Barak Obama jogs from Air Force One surrounded by US Secret Service Agents. There is no suggestion that the agents pictured were involved in the scandal.

In briefings throughout the day, Secret Service Director Mark Sullivan told lawmakers that 11 members of his agency met with 11 women at a hotel in Cartagena, Colombia, and that more foreign females were involved with American military personnel.

President Barack Obama and key congressional Republicans said meanwhile that they continued to support Mr Sullivan.

"The president has confidence in the director of the Secret Service. Director Sullivan acted quickly in response of this incident and is overseeing an investigation as we speak in to the matter," said White House spokesman Jay Carney.


"It sounds like he's taking the situation very seriously," said Senator Charles Grassley of Iowa, the senior Republican on the Judiciary Committee, who said Mr Sullivan briefed him Tuesday. "It was welcome news that he has called on the inspector general for an independent review."
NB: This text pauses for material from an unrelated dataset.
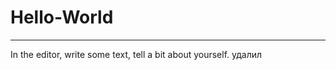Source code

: # Hello-World
--------------------------------------------------
In the editor, write some text, tell a bit about yourself.
удалил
Mr Sullivan shuttled between meetings with lawmakers Tuesday, outlining what his investigators in Washington and in Colombia have found about the incident.

"Twenty or 21 women foreign nationals were brought to the hotel," Sen. Susan Collins, the ranking Republican on the Homeland Security Committee, said Mr Sullivan told her. Eleven of the Americans involved were Secret Service.

Additionally, a US official said Tuesday that 10 military members are being investigated in the matter. While the facts have yet to be fully sorted out, those 10 are from more than one service and none are officers, the official said.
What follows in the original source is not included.